Retype the records below exactly as they appear, but leave out any pictures.

* _Data excerpts_:

┄┄┄┄┄┄┄┄┄┄

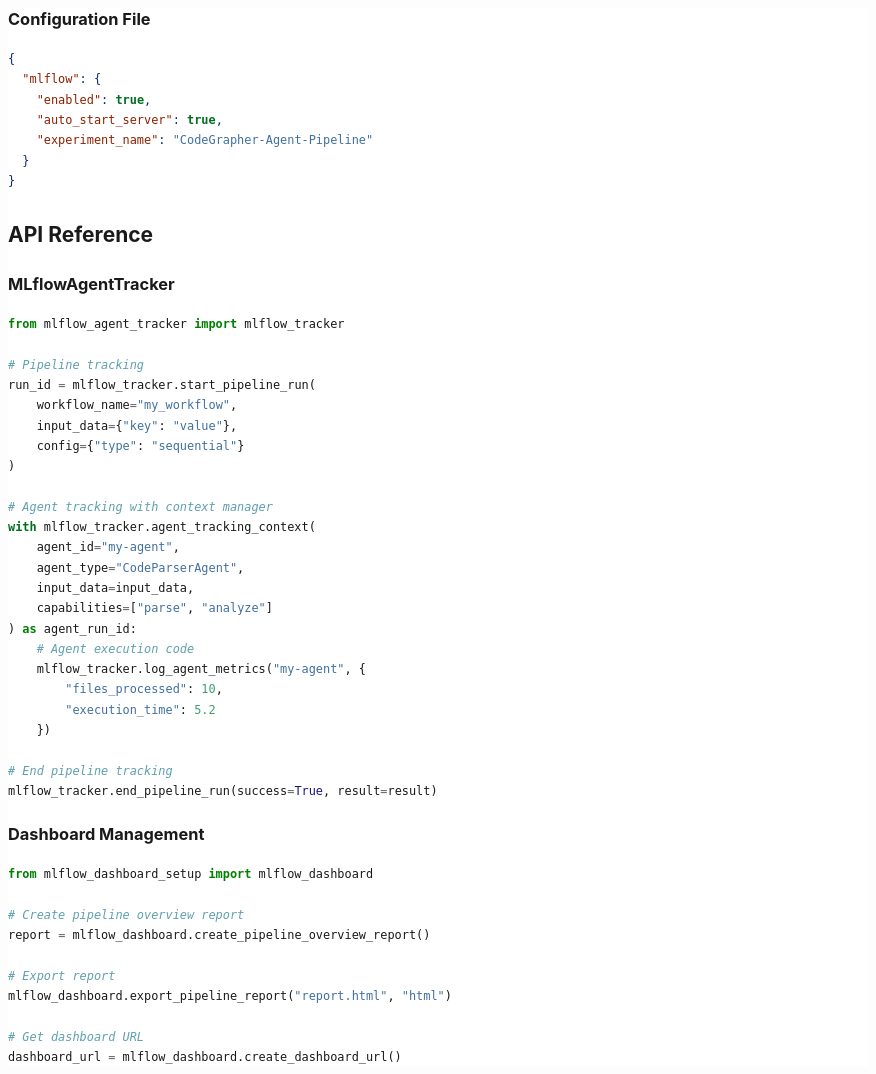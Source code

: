 ### Configuration File

```json
{
  "mlflow": {
    "enabled": true,
    "auto_start_server": true,
    "experiment_name": "CodeGrapher-Agent-Pipeline"
  }
}
```

## API Reference

### MLflowAgentTracker

```python
from mlflow_agent_tracker import mlflow_tracker

# Pipeline tracking
run_id = mlflow_tracker.start_pipeline_run(
    workflow_name="my_workflow",
    input_data={"key": "value"},
    config={"type": "sequential"}
)

# Agent tracking with context manager
with mlflow_tracker.agent_tracking_context(
    agent_id="my-agent",
    agent_type="CodeParserAgent",
    input_data=input_data,
    capabilities=["parse", "analyze"]
) as agent_run_id:
    # Agent execution code
    mlflow_tracker.log_agent_metrics("my-agent", {
        "files_processed": 10,
        "execution_time": 5.2
    })

# End pipeline tracking
mlflow_tracker.end_pipeline_run(success=True, result=result)
```

### Dashboard Management

```python
from mlflow_dashboard_setup import mlflow_dashboard

# Create pipeline overview report
report = mlflow_dashboard.create_pipeline_overview_report()

# Export report
mlflow_dashboard.export_pipeline_report("report.html", "html")

# Get dashboard URL
dashboard_url = mlflow_dashboard.create_dashboard_url()
```
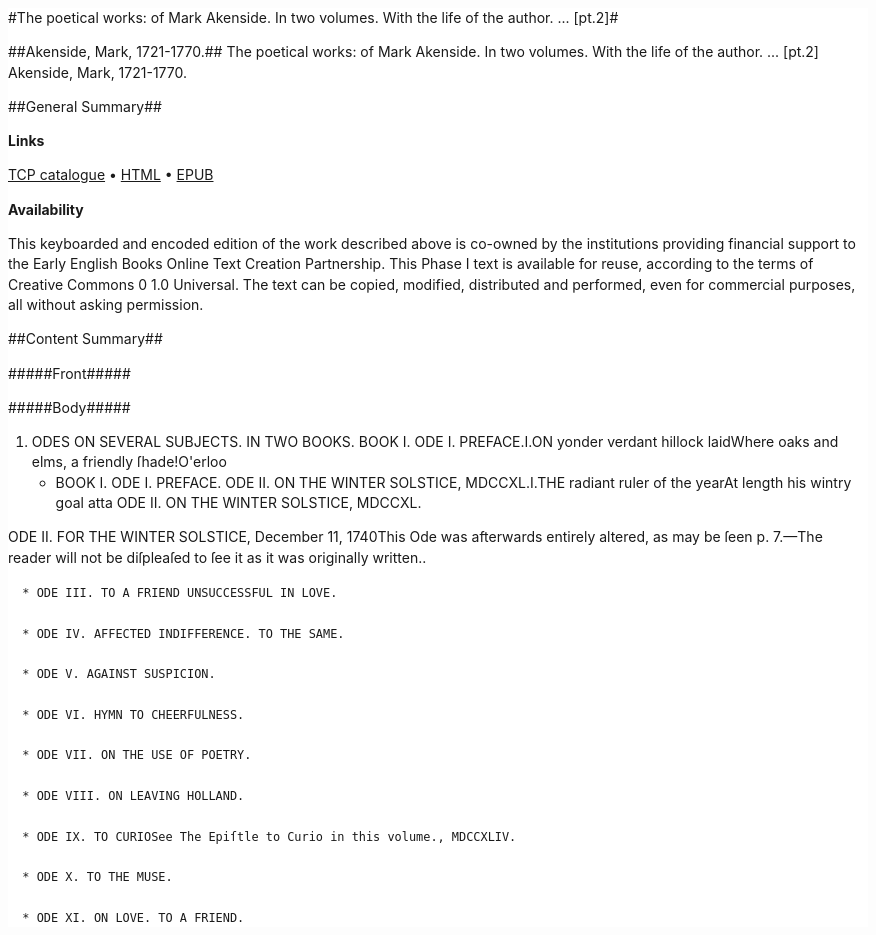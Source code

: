 #The poetical works: of Mark Akenside. In two volumes. With the life of the author. ... [pt.2]#

##Akenside, Mark, 1721-1770.##
The poetical works: of Mark Akenside. In two volumes. With the life of the author. ... [pt.2]
Akenside, Mark, 1721-1770.

##General Summary##

**Links**

[TCP catalogue](http://www.ota.ox.ac.uk/tcp/)  • 
[HTML](http://tei.it.ox.ac.uk/tcp/Texts-HTML/free/004/004854797.html)  • 
[EPUB](http://tei.it.ox.ac.uk/tcp/Texts-EPUB/free/004/004854797.epub)

**Availability**

This keyboarded and encoded edition of the
	       work described above is co-owned by the institutions
	       providing financial support to the Early English Books
	       Online Text Creation Partnership. This Phase I text is
	       available for reuse, according to the terms of Creative
	       Commons 0 1.0 Universal. The text can be copied,
	       modified, distributed and performed, even for
	       commercial purposes, all without asking permission.


##Content Summary##

#####Front#####

#####Body#####

1. ODES ON SEVERAL SUBJECTS. IN TWO BOOKS.
BOOK I. ODE I. PREFACE.I.ON yonder verdant hillock laidWhere oaks and elms, a friendly ſhade!O'erloo
      * BOOK I. ODE I. PREFACE.
ODE II. ON THE WINTER SOLSTICE, MDCCXL.I.THE radiant ruler of the yearAt length his wintry goal atta
ODE II. ON THE WINTER SOLSTICE, MDCCXL.

ODE II. FOR THE WINTER SOLSTICE, December 11, 1740This Ode was afterwards entirely altered, as may be ſeen p. 7.—The reader will not be diſpleaſed to ſee it as it was originally written..

      * ODE III. TO A FRIEND UNSUCCESSFUL IN LOVE.

      * ODE IV. AFFECTED INDIFFERENCE. TO THE SAME.

      * ODE V. AGAINST SUSPICION.

      * ODE VI. HYMN TO CHEERFULNESS.

      * ODE VII. ON THE USE OF POETRY.

      * ODE VIII. ON LEAVING HOLLAND.

      * ODE IX. TO CURIOSee The Epiſtle to Curio in this volume., MDCCXLIV.

      * ODE X. TO THE MUSE.

      * ODE XI. ON LOVE. TO A FRIEND.

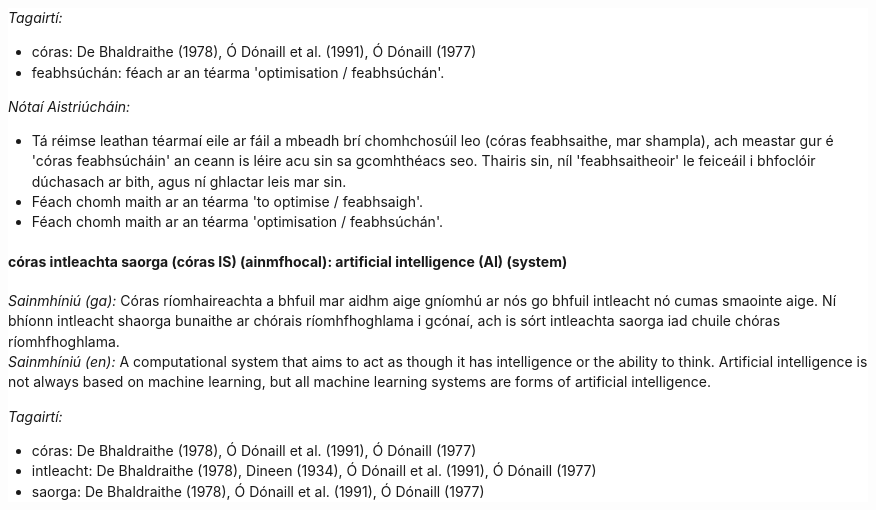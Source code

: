 *Tagairtí:*
- córas: De Bhaldraithe (1978), Ó Dónaill et al. (1991), Ó Dónaill (1977)
- feabhsúchán: féach ar an téarma 'optimisation / feabhsúchán'.

*Nótaí Aistriúcháin:*
- Tá réimse leathan téarmaí eile ar fáil a mbeadh brí chomhchosúil leo (córas feabhsaithe, mar shampla), ach meastar gur é 'córas feabhsúcháin' an ceann is léire acu sin sa gcomhthéacs seo. Thairis sin, níl 'feabhsaitheoir' le feiceáil i bhfoclóir dúchasach ar bith, agus ní ghlactar leis mar sin.
- Féach chomh maith ar an téarma 'to optimise / feabhsaigh'.
- Féach chomh maith ar an téarma 'optimisation / feabhsúchán'.


#### córas intleachta saorga (córas IS) (ainmfhocal): artificial intelligence (AI) (system)<br>
*Sainmhíniú (ga):* Córas ríomhaireachta a bhfuil mar aidhm aige gníomhú ar nós go bhfuil intleacht nó cumas smaointe aige. Ní bhíonn intleacht shaorga bunaithe ar chórais ríomhfhoghlama i gcónaí, ach is sórt intleachta saorga iad chuile chóras ríomhfhoghlama.
<br>
*Sainmhíniú (en):* A computational system that aims to act as though it has intelligence or the ability to think. Artificial intelligence is not always based on machine learning, but all machine learning systems are forms of artificial intelligence.

*Tagairtí:*
- córas: De Bhaldraithe (1978), Ó Dónaill et al. (1991), Ó Dónaill (1977)
- intleacht: De Bhaldraithe (1978), Dineen (1934), Ó Dónaill et al. (1991), Ó Dónaill (1977)
- saorga: De Bhaldraithe (1978), Ó Dónaill et al. (1991), Ó Dónaill (1977)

┄┄┄┄┄┄┄┄┄┄

* _Task response_:
Source code

: ### Configuration File

```json
{
  "mlflow": {
    "enabled": true,
    "auto_start_server": true,
    "experiment_name": "CodeGrapher-Agent-Pipeline"
  }
}
```

## API Reference

### MLflowAgentTracker

```python
from mlflow_agent_tracker import mlflow_tracker

# Pipeline tracking
run_id = mlflow_tracker.start_pipeline_run(
    workflow_name="my_workflow",
    input_data={"key": "value"},
    config={"type": "sequential"}
)

# Agent tracking with context manager
with mlflow_tracker.agent_tracking_context(
    agent_id="my-agent",
    agent_type="CodeParserAgent",
    input_data=input_data,
    capabilities=["parse", "analyze"]
) as agent_run_id:
    # Agent execution code
    mlflow_tracker.log_agent_metrics("my-agent", {
        "files_processed": 10,
        "execution_time": 5.2
    })

# End pipeline tracking
mlflow_tracker.end_pipeline_run(success=True, result=result)
```

### Dashboard Management

```python
from mlflow_dashboard_setup import mlflow_dashboard

# Create pipeline overview report
report = mlflow_dashboard.create_pipeline_overview_report()

# Export report
mlflow_dashboard.export_pipeline_report("report.html", "html")

# Get dashboard URL
dashboard_url = mlflow_dashboard.create_dashboard_url()
```
Source code

: #The poetical works: of Mark Akenside. In two volumes. With the life of the author. ... [pt.2]#

##Akenside, Mark, 1721-1770.##
The poetical works: of Mark Akenside. In two volumes. With the life of the author. ... [pt.2]
Akenside, Mark, 1721-1770.

##General Summary##

**Links**

[TCP catalogue](http://www.ota.ox.ac.uk/tcp/)  • 
[HTML](http://tei.it.ox.ac.uk/tcp/Texts-HTML/free/004/004854797.html)  • 
[EPUB](http://tei.it.ox.ac.uk/tcp/Texts-EPUB/free/004/004854797.epub)

**Availability**

This keyboarded and encoded edition of the
	       work described above is co-owned by the institutions
	       providing financial support to the Early English Books
	       Online Text Creation Partnership. This Phase I text is
	       available for reuse, according to the terms of Creative
	       Commons 0 1.0 Universal. The text can be copied,
	       modified, distributed and performed, even for
	       commercial purposes, all without asking permission.


##Content Summary##

#####Front#####

#####Body#####

1. ODES ON SEVERAL SUBJECTS. IN TWO BOOKS.
BOOK I. ODE I. PREFACE.I.ON yonder verdant hillock laidWhere oaks and elms, a friendly ſhade!O'erloo
      * BOOK I. ODE I. PREFACE.
ODE II. ON THE WINTER SOLSTICE, MDCCXL.I.THE radiant ruler of the yearAt length his wintry goal atta
ODE II. ON THE WINTER SOLSTICE, MDCCXL.

ODE II. FOR THE WINTER SOLSTICE, December 11, 1740This Ode was afterwards entirely altered, as may be ſeen p. 7.—The reader will not be diſpleaſed to ſee it as it was originally written..

      * ODE III. TO A FRIEND UNSUCCESSFUL IN LOVE.

      * ODE IV. AFFECTED INDIFFERENCE. TO THE SAME.

      * ODE V. AGAINST SUSPICION.

      * ODE VI. HYMN TO CHEERFULNESS.

      * ODE VII. ON THE USE OF POETRY.

      * ODE VIII. ON LEAVING HOLLAND.

      * ODE IX. TO CURIOSee The Epiſtle to Curio in this volume., MDCCXLIV.

      * ODE X. TO THE MUSE.

      * ODE XI. ON LOVE. TO A FRIEND.

Source code

: *Tagairtí:*
- córas: De Bhaldraithe (1978), Ó Dónaill et al. (1991), Ó Dónaill (1977)
- feabhsúchán: féach ar an téarma 'optimisation / feabhsúchán'.

*Nótaí Aistriúcháin:*
- Tá réimse leathan téarmaí eile ar fáil a mbeadh brí chomhchosúil leo (córas feabhsaithe, mar shampla), ach meastar gur é 'córas feabhsúcháin' an ceann is léire acu sin sa gcomhthéacs seo. Thairis sin, níl 'feabhsaitheoir' le feiceáil i bhfoclóir dúchasach ar bith, agus ní ghlactar leis mar sin.
- Féach chomh maith ar an téarma 'to optimise / feabhsaigh'.
- Féach chomh maith ar an téarma 'optimisation / feabhsúchán'.


#### córas intleachta saorga (córas IS) (ainmfhocal): artificial intelligence (AI) (system)<br>
*Sainmhíniú (ga):* Córas ríomhaireachta a bhfuil mar aidhm aige gníomhú ar nós go bhfuil intleacht nó cumas smaointe aige. Ní bhíonn intleacht shaorga bunaithe ar chórais ríomhfhoghlama i gcónaí, ach is sórt intleachta saorga iad chuile chóras ríomhfhoghlama.
<br>
*Sainmhíniú (en):* A computational system that aims to act as though it has intelligence or the ability to think. Artificial intelligence is not always based on machine learning, but all machine learning systems are forms of artificial intelligence.

*Tagairtí:*
- córas: De Bhaldraithe (1978), Ó Dónaill et al. (1991), Ó Dónaill (1977)
- intleacht: De Bhaldraithe (1978), Dineen (1934), Ó Dónaill et al. (1991), Ó Dónaill (1977)
- saorga: De Bhaldraithe (1978), Ó Dónaill et al. (1991), Ó Dónaill (1977)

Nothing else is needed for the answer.